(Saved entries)
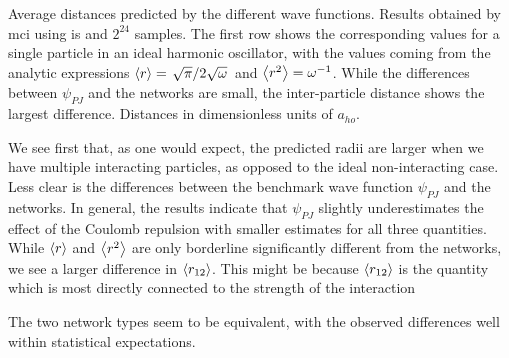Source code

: \documentclass[Thesis.tex]{subfiles}
\begin{document}
\begin{table}[h]
  \centering
  \caption[Radial metrics of different wave functions on quantum dots]{Average distances predicted by the different wave functions. Results
    obtained by \gls{mci} using \gls{is} and $2^{24}$
    samples. The first row shows the corresponding values for a single particle
    in an ideal harmonic oscillator, with the values coming from the analytic
    expressions $\expval{r}=\flatfrac{\sqrt\pi}{2\sqrt\omega}$ and
    $\expval{r^2}=\omega^{-1}$. While the differences between $\psi_{PJ}$ and
    the networks are small, the inter-particle distance shows the largest
    difference. Distances in dimensionless units of $a_{ho}$.}
  
  \label{tab:QD-mean-distance-metrics}
\end{table}
We see first that, as one would expect, the predicted radii are larger when we
have multiple interacting particles, as opposed to the ideal non-interacting
case. Less clear is the differences between the benchmark wave function
$\psi_{PJ}$ and the networks. In general, the results
indicate that $\psi_{PJ}$ slightly underestimates the effect of the Coulomb
repulsion with smaller estimates for all three quantities. While $\expval{r}$
and $\expval{r^2}$ are only borderline significantly different from the networks, we see a
larger difference in $\expval{r_{12}}$. This might
be because $\expval{r_{12}}$ is the quantity which is most directly
connected to the strength of the interaction

The two network types seem to be equivalent, with the observed differences well
within statistical expectations.
\end{document}
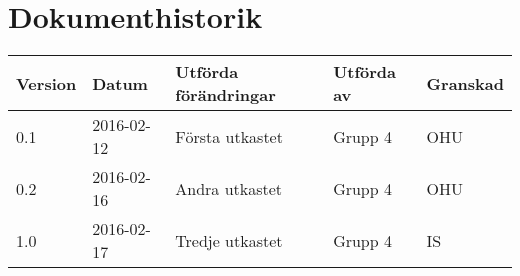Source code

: \documentclass[11pt]{article}
\begin{document}
\tableofcontents

\pagebreak

\section*{Dokumenthistorik}
\begin{table}[h]
\begin{tabular}{|l|l|l|l|l|} \hline

\textbf{Version} & \textbf{Datum} & \textbf{Utförda förändringar} & \textbf{Utförda av} & \textbf{Granskad} \\ \hline
0.1 & 2016-02-12 &  Första utkastet & Grupp 4 & OHU \\ \hline
0.2 & 2016-02-16 & Andra utkastet  & Grupp 4 & OHU \\ \hline
1.0 & 2016-02-17 & Tredje utkastet  & Grupp 4 & IS \\ \hline
\end{tabular}
\end{table}

\pagebreak
{}
\end{document}
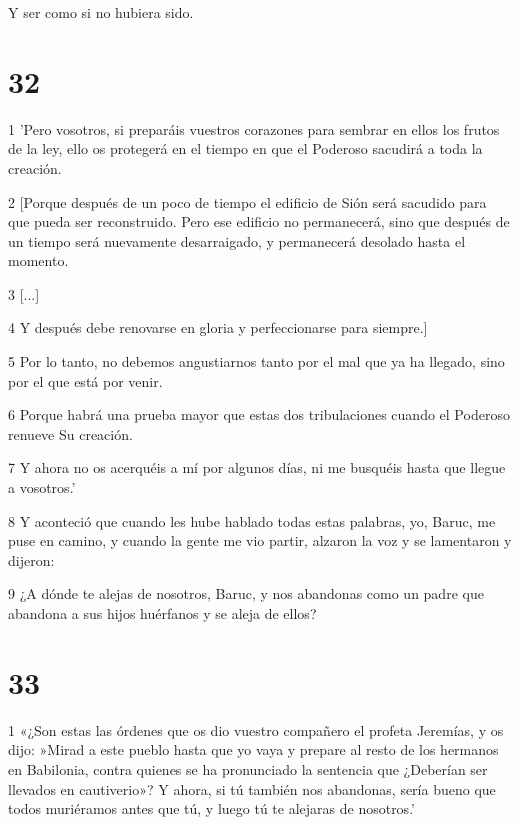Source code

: \par Y ser como si no hubiera sido.

\chapter{32}

\par 1 'Pero vosotros, si preparáis vuestros corazones para sembrar en ellos los frutos de la ley, ello os protegerá en el tiempo en que el Poderoso sacudirá a toda la creación.

\par 2 [Porque después de un poco de tiempo el edificio de Sión será sacudido para que pueda ser reconstruido. Pero ese edificio no permanecerá, sino que después de un tiempo será nuevamente desarraigado, y permanecerá desolado hasta el momento.

\par 3 [...]

\par 4 Y después debe renovarse en gloria y perfeccionarse para siempre.]

\par 5 Por lo tanto, no debemos angustiarnos tanto por el mal que ya ha llegado, sino por el que está por venir.

\par 6 Porque habrá una prueba mayor que estas dos tribulaciones cuando el Poderoso renueve Su creación.

\par 7 Y ahora no os acerquéis a mí por algunos días, ni me busquéis hasta que llegue a vosotros.'

\par 8 Y aconteció que cuando les hube hablado todas estas palabras, yo, Baruc, me puse en camino, y cuando la gente me vio partir, alzaron la voz y se lamentaron y dijeron:

\par 9 ¿A dónde te alejas de nosotros, Baruc, y nos abandonas como un padre que abandona a sus hijos huérfanos y se aleja de ellos?

\chapter{33}

\par 1 «¿Son estas las órdenes que os dio vuestro compañero el profeta Jeremías, y os dijo: »Mirad a este pueblo hasta que yo vaya y prepare al resto de los hermanos en Babilonia, contra quienes se ha pronunciado la sentencia que ¿Deberían ser llevados en cautiverio»? Y ahora, si tú también nos abandonas, sería bueno que todos muriéramos antes que tú, y luego tú te alejaras de nosotros.'


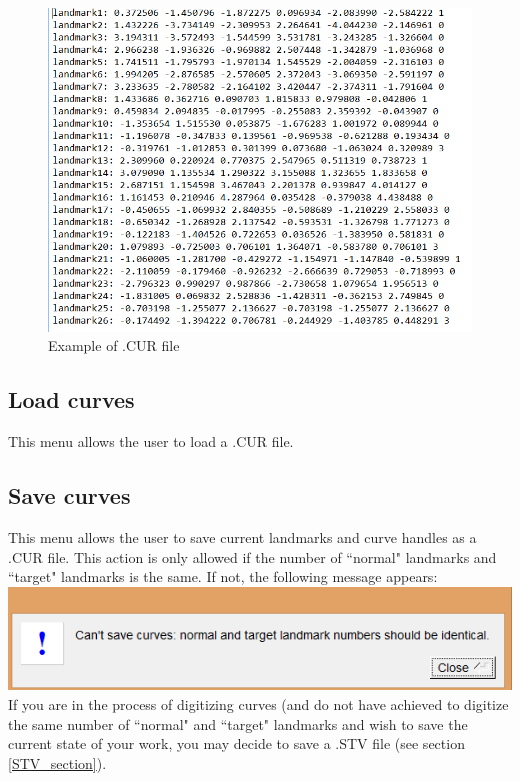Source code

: \begin{figure}[t] 
  \centering
  \includegraphics[scale=0.5]{images/Landmarks/CUR_file.png} 
	\caption{Example of .CUR file}
 
\end{figure}

\subsection{Load curves}
This menu allows the user to load a .CUR file.
\subsection{Save curves}
This menu allows the user to save current landmarks and curve handles as a .CUR file. This action is only allowed if the number of ``normal" landmarks and ``target" landmarks is the same. If not, the following message appears:\\
\includegraphics[scale=0.5]{images/Landmarks/Not_identical.png}
\\
If you are in the process of digitizing curves (and do not have achieved to digitize the same number of ``normal" and ``target"  landmarks and wish to save the current state of your work, you may decide to save a .STV file (see section \ref{STV_section}).


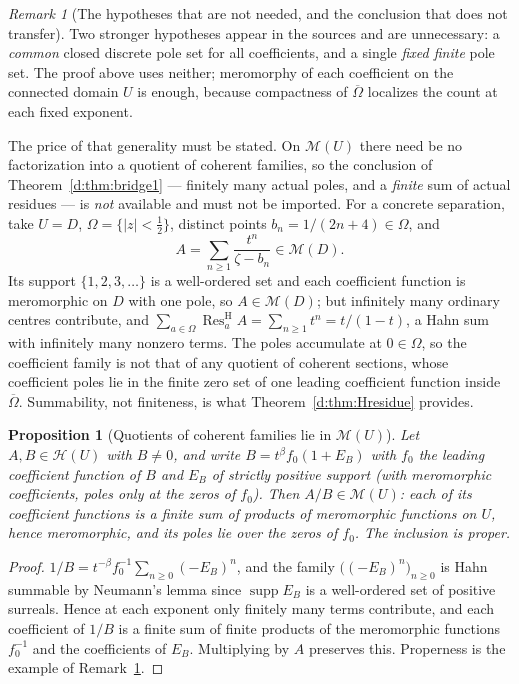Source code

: \documentclass[11pt,a4paper]{article}
\numberwithin{equation}{section}
\newtheorem{proposition}[theorem]{Proposition}
\theoremstyle{definition}
\theoremstyle{remark}
\newtheorem{remark}[theorem]{Remark}
\theoremstyle{plain}
\DeclareMathOperator{\supp}{supp}
\newcommand{\tm}{t}
\newcommand{\Hc}{\mathcal H}
\newcommand{\Mc}{\mathcal M}
\DeclareMathOperator{\Res}{Res}                 %
\newcommand{\ResH}[1]{\Res^{\mathrm H}_{#1}}    %
\newcommand{\abs}[1]{\lvert #1\rvert}
\begin{document}
\begin{remark}[The hypotheses that are not needed, and the conclusion that does not transfer]
\label{d:rem:Hresiduescope}
Two stronger hypotheses appear in the sources and are unnecessary: a
\emph{common} closed discrete pole set for all coefficients, and a
single \emph{fixed finite} pole set.  The proof above uses neither;
meromorphy of each coefficient on the connected domain $U$ is enough,
because compactness of $\overline\Omega$ localizes the count at each
fixed exponent.

The price of that generality must be stated.  On $\Mc(U)$ there need be
no factorization into a quotient of coherent families, so the
conclusion of Theorem~\ref{d:thm:bridge1} --- finitely many actual
poles, and a \emph{finite} sum of actual residues --- is \emph{not}
available and must not be imported.  For a concrete separation, take
$U=D$, $\Omega=\{\abs z<\tfrac12\}$, distinct points
$b_n=1/(2n+4)\in\Omega$, and
\[
 A=\sum_{n\ge1}\frac{\tm^{n}}{\zeta-b_n}\in\Mc(D).
\]
Its support $\{1,2,3,\dots\}$ is a well-ordered set and each coefficient
function is meromorphic on $D$ with one pole, so $A\in\Mc(D)$; but
infinitely many ordinary centres contribute, and
$\sum_{a\in\Omega}\ResH{a}A=\sum_{n\ge1}\tm^{n}=\tm/(1-\tm)$, a Hahn sum
with infinitely many nonzero terms.  The poles accumulate at
$0\in\Omega$, so the coefficient family is not that of any quotient of
coherent sections, whose coefficient poles lie in the finite zero set of
one leading coefficient function inside $\overline\Omega$.  Summability,
not finiteness, is what Theorem~\ref{d:thm:Hresidue} provides.
\end{remark}

\begin{proposition}[Quotients of coherent families lie in $\Mc(U)$]
\label{d:prop:quotientinM}
Let $A,B\in\Hc(U)$ with $B\ne0$, and write
$B=\tm^{\beta}f_0(1+E_B)$ with $f_0$ the leading coefficient function of
$B$ and $E_B$ of strictly positive support (with meromorphic
coefficients, poles only at the zeros of $f_0$).  Then
$A/B\in\Mc(U)$: each of its coefficient functions is a finite sum of
products of meromorphic functions on $U$, hence meromorphic, and its
poles lie over the zeros of $f_0$.  The inclusion is proper.
\end{proposition}

\begin{proof}
$1/B=\tm^{-\beta}f_0^{-1}\sum_{n\ge0}(-E_B)^{n}$, and the family
$\bigl((-E_B)^{n}\bigr)_{n\ge0}$ is Hahn summable by Neumann's lemma
since $\supp E_B$ is a well-ordered set of positive surreals.  Hence at
each exponent only finitely many terms contribute, and each coefficient
of $1/B$ is a finite sum of finite products of the meromorphic
functions $f_0^{-1}$ and the coefficients of $E_B$.  Multiplying by $A$
preserves this.  Properness is the example of
Remark~\ref{d:rem:Hresiduescope}.
\end{proof}
\end{document}
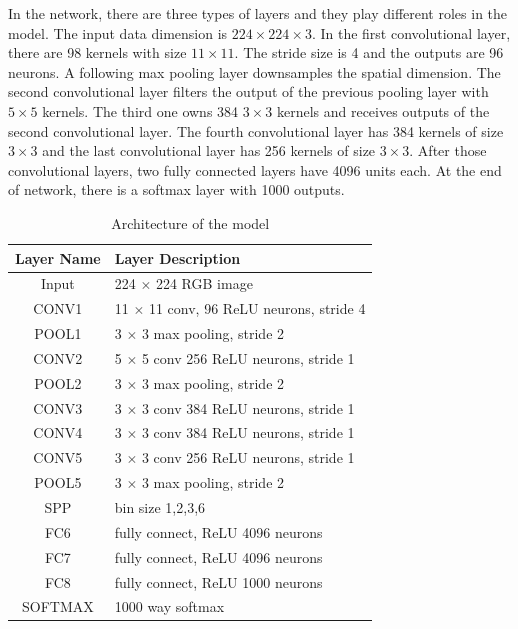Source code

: In the network, there are three types of layers and they play different roles in the model. The input data dimension is $224\times224\times3$. In the first convolutional layer, there are 98 kernels with size $11\times11$. The stride size is 4 and the outputs are 96 neurons. A following max pooling layer downsamples the spatial dimension. The second convolutional layer filters the output of the previous pooling layer with $5\times5$ kernels. The third one owns 384 $3\times3$ kernels and receives outputs of the second convolutional layer. The fourth convolutional layer has 384 kernels of size $3\times3$ and the last convolutional layer has 256 kernels of size $3\times3$. After those convolutional layers, two fully connected layers have 4096 units each. At the end of network, there is a softmax layer with 1000 outputs.
\begin{table}[h]
\begin{center}
    \begin{tabular}{ | c | p{8cm} | }
    \hline
    Layer Name & Layer Description \\ \hline
    Input & 224 $\times$ 224 RGB image \\ \hline
    CONV1 & 11 $\times$ 11 conv, 96 ReLU neurons, stride 4 \\ \hline
    POOL1 & 3 $\times$ 3 max pooling, stride 2 \\ \hline
    CONV2 & 5 $\times$ 5 conv 256 ReLU neurons, stride 1 \\ \hline
    POOL2 & 3 $\times$ 3 max pooling, stride 2 \\ \hline
    CONV3 & 3 $\times$ 3 conv 384 ReLU neurons, stride 1 \\ \hline
    CONV4 & 3 $\times$ 3 conv 384 ReLU neurons, stride 1 \\ \hline
    CONV5 & 3 $\times$ 3 conv 256 ReLU neurons, stride 1 \\ \hline
    POOL5 & 3 $\times$ 3 max pooling, stride 2 \\ \hline
    SPP & bin size 1,2,3,6 \\ \hline
    FC6 & fully connect, ReLU 4096 neurons\\ \hline
    FC7 & fully connect, ReLU 4096 neurons\\ \hline
    FC8 & fully connect, ReLU 1000 neurons\\ \hline
    SOFTMAX & 1000 way softmax\\ \hline
    \end{tabular}
    \caption{Architecture of the model}
    \label{fig:NetPara}
\end{center}
\end{table}

















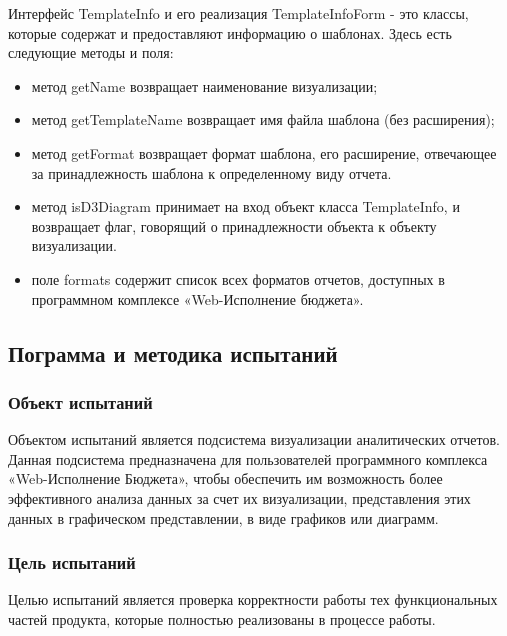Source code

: \documentclass[a4paper]{extarticle}
\begin{document}
Интерфейс TemplateInfo и его реализация TemplateInfoForm - это классы, которые содержат и предоставляют информацию о шаблонах. Здесь есть следующие методы и поля:
\begin{itemize}
\item метод getName возвращает наименование визуализации;
\item метод getTemplateName возвращает имя файла шаблона (без расширения);
\item метод getFormat возвращает формат шаблона, его расширение, отвечающее за принадлежность шаблона к определенному виду отчета.
\item метод isD3Diagram принимает на вход объект класса TemplateInfo, и возвращает флаг, говорящий о принадлежности объекта к объекту визуализации.
\item поле formats содержит список всех форматов отчетов, доступных в программном комплексе «Web-Исполнение бюджета».
\end{itemize}

\subsection{Пограмма и методика испытаний}

\subsubsection{Объект испытаний}
Объектом испытаний является подсистема визуализации аналитических отчетов. Данная подсистема предназначена для пользователей программного комплекса «Web-Исполнение Бюджета», чтобы обеспечить им возможность более эффективного анализа данных за счет их визуализации, представления этих данных в графическом представлении, в виде графиков или диаграмм.

\subsubsection{Цель испытаний}
Целью испытаний является проверка корректности работы тех функциональных частей продукта, которые полностью реализованы в процессе  работы.\par
\end{document}
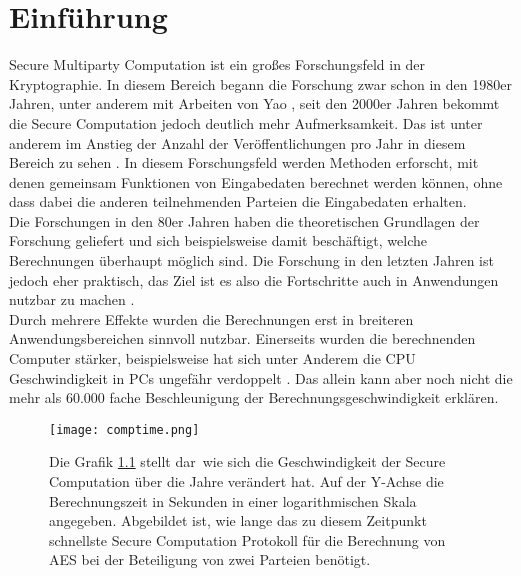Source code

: \chapter{Einführung}
Secure Multiparty Computation ist ein großes Forschungsfeld in der Kryptographie. In diesem Bereich begann die Forschung zwar schon in den 1980er Jahren, unter anderem mit Arbeiten von Yao \cite{Yao1982}, seit den 2000er Jahren bekommt die Secure Computation jedoch deutlich mehr Aufmerksamkeit. Das ist unter anderem im Anstieg der Anzahl der Veröffentlichungen pro Jahr in diesem Bereich zu sehen \cite{Kogan2021}. 
In diesem Forschungsfeld werden Methoden erforscht, mit denen gemeinsam Funktionen von Eingabedaten berechnet werden können, ohne dass dabei die anderen teilnehmenden Parteien die Eingabedaten erhalten.\\
Die Forschungen in den 80er Jahren haben die theoretischen Grundlagen der Forschung geliefert und sich beispielsweise damit beschäftigt, welche Berechnungen überhaupt möglich sind. Die Forschung in den letzten Jahren ist jedoch eher praktisch, das Ziel ist es also die Fortschritte auch in Anwendungen nutzbar zu machen \cite{Kogan2021}.\\
Durch mehrere Effekte wurden die Berechnungen erst in breiteren Anwendungsbereichen sinnvoll nutzbar. Einerseits wurden die berechnenden Computer stärker, beispielsweise hat sich unter Anderem die CPU Geschwindigkeit in PCs ungefähr verdoppelt  \cite{Kogan2021}. Das allein kann aber noch nicht die mehr als 60.000 fache Beschleunigung der Berechnungsgeschwindigkeit \cite{Kogan2021} erklären. 
\begin{figure}[H]
\begin{center}
\texttt{[image: comptime.png]}
\caption{
Die Grafik \ref{evolution_of_computation} stellt dar\, wie sich die Geschwindigkeit der Secure Computation über die Jahre verändert hat.
Auf der Y-Achse die Berechnungszeit in Sekunden in einer logarithmischen Skala angegeben. Abgebildet ist, wie lange das zu diesem Zeitpunkt schnellste Secure Computation Protokoll für die Berechnung von AES bei der Beteiligung von zwei Parteien benötigt.\\
}
\cite{Kogan2021}
\label{evolution_of_computation}
\end{center}

\end{figure}

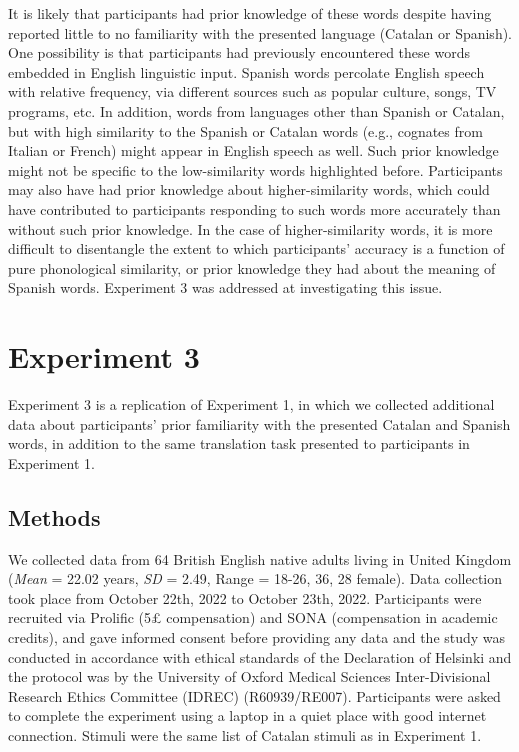\documentclass[
]{article}
\begin{document}
It is likely that participants had prior knowledge of these words
despite having reported little to no familiarity with the presented
language (Catalan or Spanish). One possibility is that participants had
previously encountered these words embedded in English linguistic input.
Spanish words percolate English speech with relative frequency, via
different sources such as popular culture, songs, TV programs, etc. In
addition, words from languages other than Spanish or Catalan, but with
high similarity to the Spanish or Catalan words (e.g., cognates from
Italian or French) might appear in English speech as well. Such prior
knowledge might not be specific to the low-similarity words highlighted
before. Participants may also have had prior knowledge about
higher-similarity words, which could have contributed to participants
responding to such words more accurately than without such prior
knowledge. In the case of higher-similarity words, it is more difficult
to disentangle the extent to which participants' accuracy is a function
of pure phonological similarity, or prior knowledge they had about the
meaning of Spanish words. Experiment 3 was addressed at investigating
this issue.

\section{Experiment 3}\label{experiment-3}

Experiment 3 is a replication of Experiment 1, in which we collected
additional data about participants' prior familiarity with the presented
Catalan and Spanish words, in addition to the same translation task
presented to participants in Experiment 1.

\subsection{Methods}\label{methods-2}

We collected data from 64 British English native adults living in United
Kingdom (\emph{Mean} = 22.02 years, \emph{SD} = 2.49, Range = 18-26, 36,
28 female). Data collection took place from October 22th, 2022 to
October 23th, 2022. Participants were recruited via Prolific (5£
compensation) and SONA (compensation in academic credits), and gave
informed consent before providing any data and the study was conducted
in accordance with ethical standards of the Declaration of Helsinki and
the protocol was by the University of Oxford Medical Sciences
Inter-Divisional Research Ethics Committee (IDREC) (R60939/RE007).
Participants were asked to complete the experiment using a laptop in a
quiet place with good internet connection. Stimuli were the same list of
Catalan stimuli as in Experiment 1.
\end{document}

Exercise instructions:
Look above for the line containing "Durch mehrere Effekte", then write out every line from there down to the line containing "to disentangle the", that line included, with no pictures.

Result of this exercise:
Durch mehrere Effekte wurden die Berechnungen erst in breiteren Anwendungsbereichen sinnvoll nutzbar. Einerseits wurden die berechnenden Computer stärker, beispielsweise hat sich unter Anderem die CPU Geschwindigkeit in PCs ungefähr verdoppelt  \cite{Kogan2021}. Das allein kann aber noch nicht die mehr als 60.000 fache Beschleunigung der Berechnungsgeschwindigkeit \cite{Kogan2021} erklären. 
\begin{figure}[H]
\begin{center}
\texttt{[image: comptime.png]}
\caption{
Die Grafik \ref{evolution_of_computation} stellt dar\, wie sich die Geschwindigkeit der Secure Computation über die Jahre verändert hat.
Auf der Y-Achse die Berechnungszeit in Sekunden in einer logarithmischen Skala angegeben. Abgebildet ist, wie lange das zu diesem Zeitpunkt schnellste Secure Computation Protokoll für die Berechnung von AES bei der Beteiligung von zwei Parteien benötigt.\\
}
\cite{Kogan2021}
\label{evolution_of_computation}
\end{center}

\end{figure}

\documentclass[
]{article}
\begin{document}
It is likely that participants had prior knowledge of these words
despite having reported little to no familiarity with the presented
language (Catalan or Spanish). One possibility is that participants had
previously encountered these words embedded in English linguistic input.
Spanish words percolate English speech with relative frequency, via
different sources such as popular culture, songs, TV programs, etc. In
addition, words from languages other than Spanish or Catalan, but with
high similarity to the Spanish or Catalan words (e.g., cognates from
Italian or French) might appear in English speech as well. Such prior
knowledge might not be specific to the low-similarity words highlighted
before. Participants may also have had prior knowledge about
higher-similarity words, which could have contributed to participants
responding to such words more accurately than without such prior
knowledge. In the case of higher-similarity words, it is more difficult
to disentangle the extent to which participants' accuracy is a function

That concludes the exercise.